▶ Task objective: Restate verbatim the span of lines below between the line with "This is a simple" and the line with "1. Clone the", including those two lines, and only that span.

▶ Data supplied:
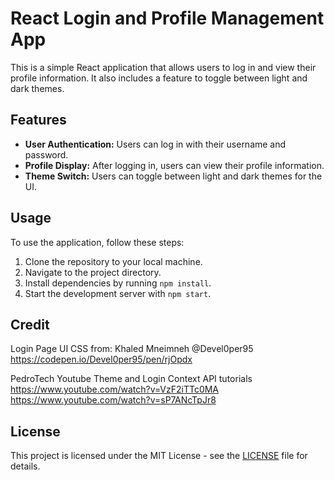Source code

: # React Login and Profile Management App

This is a simple React application that allows users to log in and view their profile information. It also includes a feature to toggle between light and dark themes.

## Features

- **User Authentication:** Users can log in with their username and password.
- **Profile Display:** After logging in, users can view their profile information.
- **Theme Switch:** Users can toggle between light and dark themes for the UI.

## Usage

To use the application, follow these steps:

1. Clone the repository to your local machine.
2. Navigate to the project directory.
3. Install dependencies by running `npm install`.
4. Start the development server with `npm start`.

## Credit

Login Page UI CSS from:
Khaled Mneimneh
@Devel0per95
https://codepen.io/Devel0per95/pen/rjOpdx

PedroTech Youtube
Theme and Login Context API tutorials
https://www.youtube.com/watch?v=VzF2iTTc0MA
<br>
https://www.youtube.com/watch?v=sP7ANcTpJr8

## License

This project is licensed under the MIT License - see the [LICENSE](LICENSE) file for details.
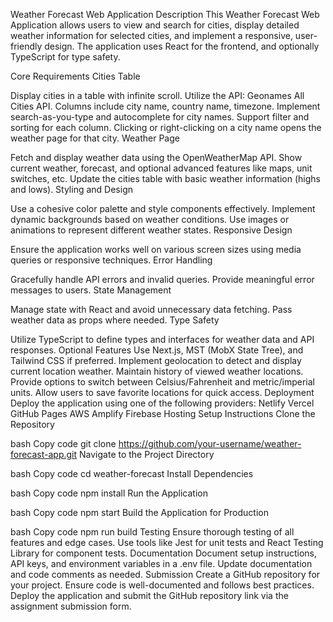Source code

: Weather Forecast Web Application
Description
This Weather Forecast Web Application allows users to view and search for cities, display detailed weather information for selected cities, and implement a responsive, user-friendly design. The application uses React for the frontend, and optionally TypeScript for type safety.

Core Requirements
Cities Table

Display cities in a table with infinite scroll.
Utilize the API: Geonames All Cities API.
Columns include city name, country name, timezone.
Implement search-as-you-type and autocomplete for city names.
Support filter and sorting for each column.
Clicking or right-clicking on a city name opens the weather page for that city.
Weather Page

Fetch and display weather data using the OpenWeatherMap API.
Show current weather, forecast, and optional advanced features like maps, unit switches, etc.
Update the cities table with basic weather information (highs and lows).
Styling and Design

Use a cohesive color palette and style components effectively.
Implement dynamic backgrounds based on weather conditions.
Use images or animations to represent different weather states.
Responsive Design

Ensure the application works well on various screen sizes using media queries or responsive techniques.
Error Handling

Gracefully handle API errors and invalid queries.
Provide meaningful error messages to users.
State Management

Manage state with React and avoid unnecessary data fetching.
Pass weather data as props where needed.
Type Safety

Utilize TypeScript to define types and interfaces for weather data and API responses.
Optional Features
Use Next.js, MST (MobX State Tree), and Tailwind CSS if preferred.
Implement geolocation to detect and display current location weather.
Maintain history of viewed weather locations.
Provide options to switch between Celsius/Fahrenheit and metric/imperial units.
Allow users to save favorite locations for quick access.
Deployment
Deploy the application using one of the following providers:
Netlify
Vercel
GitHub Pages
AWS Amplify
Firebase Hosting
Setup Instructions
Clone the Repository

bash
Copy code
git clone https://github.com/your-username/weather-forecast-app.git
Navigate to the Project Directory

bash
Copy code
cd weather-forecast
Install Dependencies

bash
Copy code
npm install
Run the Application

bash
Copy code
npm start
Build the Application for Production

bash
Copy code
npm run build
Testing
Ensure thorough testing of all features and edge cases.
Use tools like Jest for unit tests and React Testing Library for component tests.
Documentation
Document setup instructions, API keys, and environment variables in a .env file.
Update documentation and code comments as needed.
Submission
Create a GitHub repository for your project.
Ensure code is well-documented and follows best practices.
Deploy the application and submit the GitHub repository link via the assignment submission form.
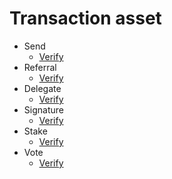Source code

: # Transaction asset

* Send
    + [Verify](asset/send#verify)
* Referral
    + [Verify](asset/referral#verify)
* Delegate
    + [Verify](asset/delegate#verify)
* Signature
    + [Verify](asset/signature#verify)
* Stake
    + [Verify](asset/stake#verify)
* Vote
    + [Verify](asset/vote#verify)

▶ Finished task:
This is a simple React application that allows users to log in and view their profile information. It also includes a feature to toggle between light and dark themes.

## Features

- **User Authentication:** Users can log in with their username and password.
- **Profile Display:** After logging in, users can view their profile information.
- **Theme Switch:** Users can toggle between light and dark themes for the UI.

## Usage

To use the application, follow these steps:

1. Clone the repository to your local machine.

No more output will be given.